"Urban Hubs in Europe’s Fiscal-Military System, 1530-1870"
This paper will present findings from the ‘European Fiscal Military System c.1530-1870’ (FMSystem) project funded by the European Research Council (2018-25). FMSystem transforms the conventional narrative of the violent rise of the European states system by revealing how belligerent competition also involved cooperation. States were not autarkic actors engaged in an inevitable Darwinian struggle for the ‘survival of the fittest’. Their emergence was co-dependent and entailed developing ways to obtain war-making resources from beyond their jurisdictions. This is the paradox of European history. Competition was only possible through cooperation with allies, neutrals and even enemies, because states have rarely obtained all they needed for warfare from their own populations, while governments have generally been unable to prevent their own subjects from aiding other powers.
The paper will summarise the project’s methodology and key findings.
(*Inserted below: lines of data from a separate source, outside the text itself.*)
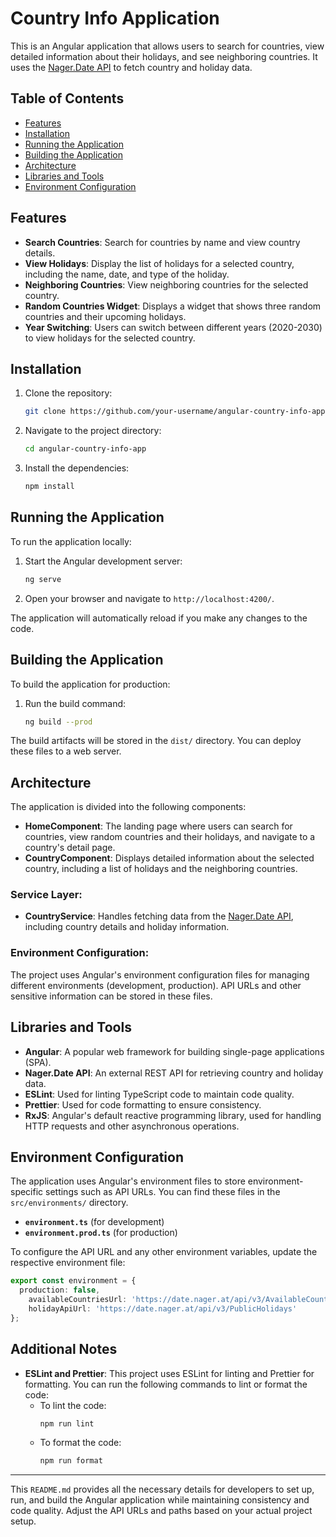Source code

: 
# Country Info Application

This is an Angular application that allows users to search for countries, view detailed information about their holidays, and see neighboring countries. It uses the [Nager.Date API](https://date.nager.at/) to fetch country and holiday data.

## Table of Contents
- [Features](#features)
- [Installation](#installation)
- [Running the Application](#running-the-application)
- [Building the Application](#building-the-application)
- [Architecture](#architecture)
- [Libraries and Tools](#libraries-and-tools)
- [Environment Configuration](#environment-configuration)

## Features

- **Search Countries**: Search for countries by name and view country details.
- **View Holidays**: Display the list of holidays for a selected country, including the name, date, and type of the holiday.
- **Neighboring Countries**: View neighboring countries for the selected country.
- **Random Countries Widget**: Displays a widget that shows three random countries and their upcoming holidays.
- **Year Switching**: Users can switch between different years (2020-2030) to view holidays for the selected country.

## Installation

1. Clone the repository:
   ```bash
   git clone https://github.com/your-username/angular-country-info-app.git
   ```

2. Navigate to the project directory:
   ```bash
   cd angular-country-info-app
   ```

3. Install the dependencies:
   ```bash
   npm install
   ```

## Running the Application

To run the application locally:

1. Start the Angular development server:
   ```bash
   ng serve
   ```

2. Open your browser and navigate to `http://localhost:4200/`.

The application will automatically reload if you make any changes to the code.

## Building the Application

To build the application for production:

1. Run the build command:
   ```bash
   ng build --prod
   ```

The build artifacts will be stored in the `dist/` directory. You can deploy these files to a web server.

## Architecture

The application is divided into the following components:

- **HomeComponent**: The landing page where users can search for countries, view random countries and their holidays, and navigate to a country's detail page.
- **CountryComponent**: Displays detailed information about the selected country, including a list of holidays and the neighboring countries.

### Service Layer:
- **CountryService**: Handles fetching data from the [Nager.Date API](https://date.nager.at/), including country details and holiday information.

### Environment Configuration:
The project uses Angular's environment configuration files for managing different environments (development, production). API URLs and other sensitive information can be stored in these files.

## Libraries and Tools

- **Angular**: A popular web framework for building single-page applications (SPA).
- **Nager.Date API**: An external REST API for retrieving country and holiday data.
- **ESLint**: Used for linting TypeScript code to maintain code quality.
- **Prettier**: Used for code formatting to ensure consistency.
- **RxJS**: Angular's default reactive programming library, used for handling HTTP requests and other asynchronous operations.

## Environment Configuration

The application uses Angular's environment files to store environment-specific settings such as API URLs. You can find these files in the `src/environments/` directory.

- **`environment.ts`** (for development)
- **`environment.prod.ts`** (for production)

To configure the API URL and any other environment variables, update the respective environment file:
```typescript
export const environment = {
  production: false,
    availableCountriesUrl: 'https://date.nager.at/api/v3/AvailableCountries/',
    holidayApiUrl: 'https://date.nager.at/api/v3/PublicHolidays'
};
```

## Additional Notes

- **ESLint and Prettier**: This project uses ESLint for linting and Prettier for formatting. You can run the following commands to lint or format the code:
    - To lint the code:
      ```bash
      npm run lint
      ```
    - To format the code:
      ```bash
      npm run format
      ```

---

This `README.md` provides all the necessary details for developers to set up, run, and build the Angular application while maintaining consistency and code quality. Adjust the API URLs and paths based on your actual project setup.

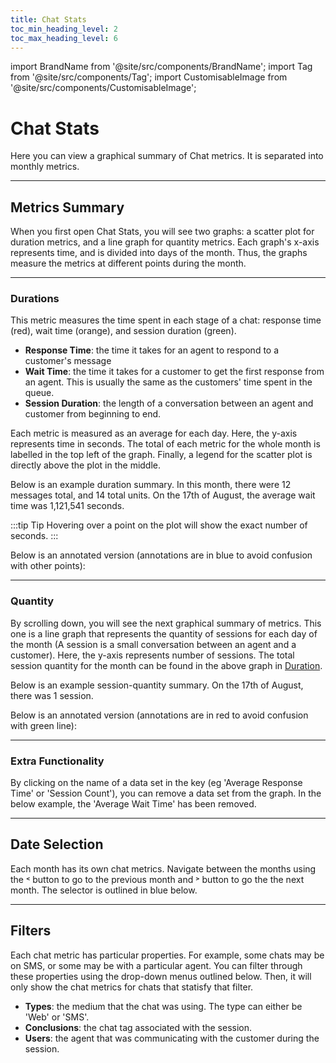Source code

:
 ```yaml
---
title: Chat Stats
toc_min_heading_level: 2
toc_max_heading_level: 6
---
```


import BrandName from '@site/src/components/BrandName';
import Tag from '@site/src/components/Tag';
import CustomisableImage from '@site/src/components/CustomisableImage';

# Chat Stats

Here you can view a graphical summary of <BrandName/> Chat metrics. It is separated into monthly metrics.

---

## Metrics Summary

When you first open Chat Stats, you will see two graphs: a scatter plot for duration metrics, and a line graph for quantity metrics. Each graph's x-axis represents time, and is divided into days of the month. Thus, the graphs measure the metrics at different points during the month.

---

### Durations

This metric measures the time spent in each stage of a chat: response time (red), wait time (orange), and session duration (green). 

- **Response Time**: the time it takes for an agent to respond to a customer's message
- **Wait Time**: the time it takes for a customer to get the first response from an agent. This is usually the same as the customers' time spent in the queue.
- **Session Duration**: the length of a conversation between an agent and customer from beginning to end.

Each metric is measured as an average for each day. Here, the y-axis represents time in seconds. The total of each metric for the whole month is labelled in the top left of the graph. Finally, a legend for the scatter plot is directly above the plot in the middle. 

Below is an example duration summary. In this month, there were 12 messages total, and 14 total units. On the 17th of August, the average wait time was 1,121,541 seconds.

<CustomisableImage src="/img/report-stats-example.png" alt="Stats Duration Example"/>

:::tip Tip
Hovering over a point on the plot will show the exact number of seconds.
:::

Below is an annotated version (annotations are in blue to avoid confusion with other points):

<CustomisableImage src="/img/report-stats-example-annotation.png" alt="Stats Duration Example Annotation"/>



---

### Quantity

By scrolling down, you will see the next graphical summary of metrics. This one is a line graph that represents the quantity of sessions for each day of the month (A session is a small conversation between an agent and a customer). Here, the y-axis represents number of sessions. The total session quantity for the month can be found in the above graph in [Duration](#durations).

Below is an example session-quantity summary. On the 17th of August, there was 1 session.

<CustomisableImage src="/img/report-stats-quantity-example.png" alt="Stats Duration Example" width="550"/>

Below is an annotated version (annotations are in red to avoid confusion with green line):

<CustomisableImage src="/img/report-stats-quantity-example-annotation.png" alt="Stats Duration Example Annotation" width="550"/>

---

### Extra Functionality

By clicking on the name of a data set in the key (eg 'Average Response Time' or 'Session Count'), you can remove a data set from the graph. In the below example, the 'Average Wait Time' has been removed.

<CustomisableImage src="/img/report-stats-remove.png" alt="Remove Data From Graph" width="550"/>

---

## Date Selection

Each month has its own chat metrics. Navigate between the months using the <Tag colour="#FFFFFF" borderColour="#dadfe3" fontColour="#96989b">˂</Tag> button to go to the previous month and <Tag colour="#FFFFFF" borderColour="#dadfe3" fontColour="#96989b">˃</Tag> button to go the the next month. The selector is outlined in blue below.

<CustomisableImage src="/img/report-stats-date.png" alt="Metrics Date Selector"/>

---

## Filters

Each chat metric has particular properties. For example, some chats may be on SMS, or some may be with a particular agent. You can filter through these properties using the drop-down menus outlined below. Then, it will only show the chat metrics for chats that statisfy that filter.

<CustomisableImage src="/img/report-stats-filters.png" alt="Stats Filters" width="600"/>

- **Types**: the medium that the chat was using. The type can either be 'Web' or 'SMS'.
- **Conclusions**: the chat tag associated with the session.
- **Users**: the agent that was communicating with the customer during the session.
It will identify the variety of war-making resources and assess how far their availability was dependent on accessing external expertise and sources of supply. The standard historical perspective will be decentred by shifting the analytical focus away from political capitals, and from the sovereign state more broadly, and instead examining how fiscal-military transactions ran through urban ‘hubs’ functioning as centres of expertise and resource accumulation and production. It will also examine the variety of state, semi-state, and non-state actors involved, as well as explain the emergence, growth, and eventual demise of what can be labelled Europe’s fiscal military system between about 1530 and around 1870.
It will conclude by arguing that the era of fully nationalised, modern warfare has proved historically comparatively brief, giving way around 1990 to a postmodern, increasingly post-national war making which is more dependent on private military and security companies and in which armed non-state actors have assumed considerable importance. Contemporary conditions do not represent a ‘return of the mercenary’ or any other allegedly pre-modern forms, but nonetheless, an examination of the significance of early modern extra-territorial resource mobilisation provides a valuable long-term perspective and can help us pose better questions about the present.